Many metabolically important compounds, such as, fat soluble vitamins and hormones have very low solubilities in aqueous solutions. Various approaches have been taken to utilize these compounds in tissue and cell culture applications. One such approach is to use a non-toxic solubilizer such as cyclodextrin.

Cyclodextrins are cyclic oligosaccharides consisting of 6, 7, or 8 glucopyranose units, usually referred to as α-, ß-, or γ-cyclodextrins, respectively. These naturally occurring compounds have relatively rigid doughnut-shaped structures, and have attracted interest as possible natural complexing agents.

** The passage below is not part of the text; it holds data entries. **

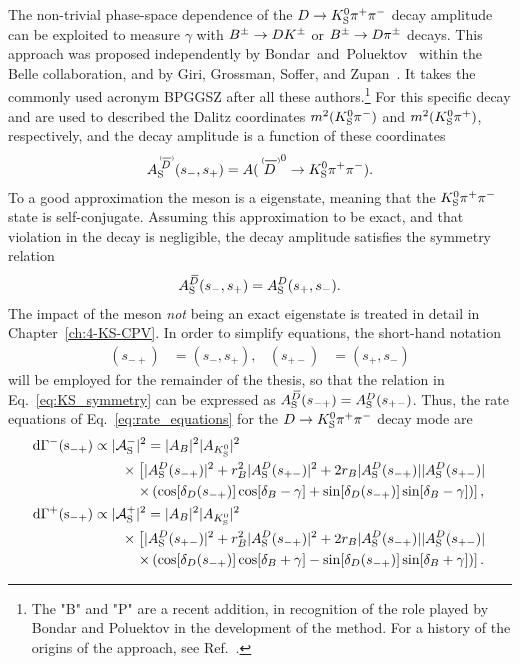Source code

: The non-trivial phase-space dependence of the ${D}\rightarrow{\ensuremath{{K}^0_{\mathrm{S}}}}{\ensuremath{{\pi}^+}}{\ensuremath{{\pi}^-}}$ decay amplitude can be exploited to measure $\gamma$ with ${{B}^\pm}\rightarrow {\ensuremath{D}}{\ensuremath{{K}^\pm}}$ or ${{B}^\pm}\rightarrow {\ensuremath{D}}{\ensuremath{{\pi}^\pm}}$ decays. This approach was proposed independently by Bondar~and~Poluektov~\cite{BONDARGGSZ,BELLE2004} within the Belle collaboration, and by Giri, Grossman, Soffer, and Zupan~\cite{giriDeterminingGammaUsing2003}. It takes the commonly used acronym BPGGSZ after all these authors.\footnote{The "B" and "P" are a recent addition, in recognition of the role played by Bondar and Poluektov in the development of the method. For a history of the origins of the approach, see Ref.~\cite{ceccucciOriginsMethodDetermine2020}.} For this specific decay \sm and \sp are used to described the Dalitz coordinates $m^2({{K}^0_{\mathrm{S}}}{{\pi}^-})$ and $m^2({{K}^0_{\mathrm{S}}}{{\pi}^+})$, respectively, and the \D decay amplitude is a function of these coordinates
\begin{align}\label{eq:ADDb_definition}
\ADorDbS (\smpLong)= A(\DorDbar^0\to K^0_\text{S} \pi^+\pi^-).
\end{align}
To a good approximation the \KS meson is a \CP eigenstate, meaning that the ${{K}^0_{\mathrm{S}}}{{\pi}^+}{{\pi}^-}$ state is self-conjugate. Assuming this approximation to be exact, and that \CP violation in the \D decay is negligible, the \D decay amplitude satisfies the symmetry relation
\begin{align}\label{eq:KS_symmetry}
     A_{\rm S}^{{\kern 0.18em\overline{\kern -0.18em D}}}(s_-, s_+)=A_{\rm S}^{D}(s_+, s_-).
 \end{align} 
 The impact of the \KS meson \emph{not} being an exact \CP eigenstate is treated in detail in Chapter~\ref{ch:4-KS-CPV}. In order to simplify equations, the short-hand notation 
 \begin{align}
     (s_{-+})&=(s_-,s_+), &(s_{+-})&=(s_+,s_-)
 \end{align} will be employed for the remainder of the thesis, so that the relation in Eq.~\eqref{eq:KS_symmetry} can be expressed as $A_{\rm S}^{{\kern 0.18em\overline{\kern -0.18em D}}}(s_{-+})=A_{\rm S}^{D}(s_{+-})$. Thus, the rate equations of Eq.~\eqref{eq:rate_equations} for the ${D}\rightarrow{\ensuremath{{K}^0_{\mathrm{S}}}}{\ensuremath{{\pi}^+}}{\ensuremath{{\pi}^-}}$ decay mode are
 \begin{subequations}\label{eq:Gamma_Bminus}
\begin{align} 
    \rm {d} \Gamma^-(s_{-+}) &\propto |\mathcal{A}_{\rm S}^-|^2 = |A_{B}|^2|A_{{{K}^0_{\mathrm{S}}}}|^2 \notag \\
    &\qquad\times\left[|A_{\rm S}^{D}(s_{-+})|^2 + r_{B}^2 |A_{\rm S}^{D}(s_{+-})|^2 + 2r_{B} |A_{\rm S}^{D}(s_{-+})||A_{\rm S}^{D}(s_{+-})|\right .
    \notag \\
    &\quad\qquad \left. \times \left(\cos[\delta_D(s_{-+})]\cos[\delta_{B}-\gamma]+\sin[\delta_D(s_{-+})]\sin[\delta_{B}-\gamma]\right)\right], \\
    \rm {d} \Gamma^+(s_{-+}) &\propto |\mathcal{A}_{\rm S}^+|^2 = |A_{B}|^2|A_{{{K}^0_{\mathrm{S}}}}|^2 \notag \\
    &\qquad\times\left[|A_{\rm S}^{D}(s_{+-})|^2 + r_{B}^2 |A_{\rm S}^{D}(s_{-+})|^2 + 2r_{B} |A_{\rm S}^{D}(s_{-+})||A_{\rm S}^{D}(s_{+-})|\right .
    \notag \\
    &\quad\qquad \left. \times \left(\cos[\delta_D(s_{-+})]\cos[\delta_{B}+\gamma]-\sin[\delta_D(s_{-+})]\sin[\delta_{B}+\gamma]\right)\right].
\end{align}
\end{subequations}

The unique structures of these compounds owe their stability to intramolecular hydrogen bonding between the C2- and C3-hydroxyl groups of neighboring glucopyranose units. The molecule takes on the shape of a torus with the C2- and C3-hydroxyls located around the larger opening and the more reactive C6-hydroxyl aligned around the smaller opening. The arrangement of C6-hydroxyls opposite the hydrogen bonded C2- and C3-hydroxyls forces the oxygen bonds into close proximity within the cavity, leading to an electron rich, hydrophobic interior. The size of this hydrophobic cavity is a function of the number of glucopyranose units forming the cyclodextrin.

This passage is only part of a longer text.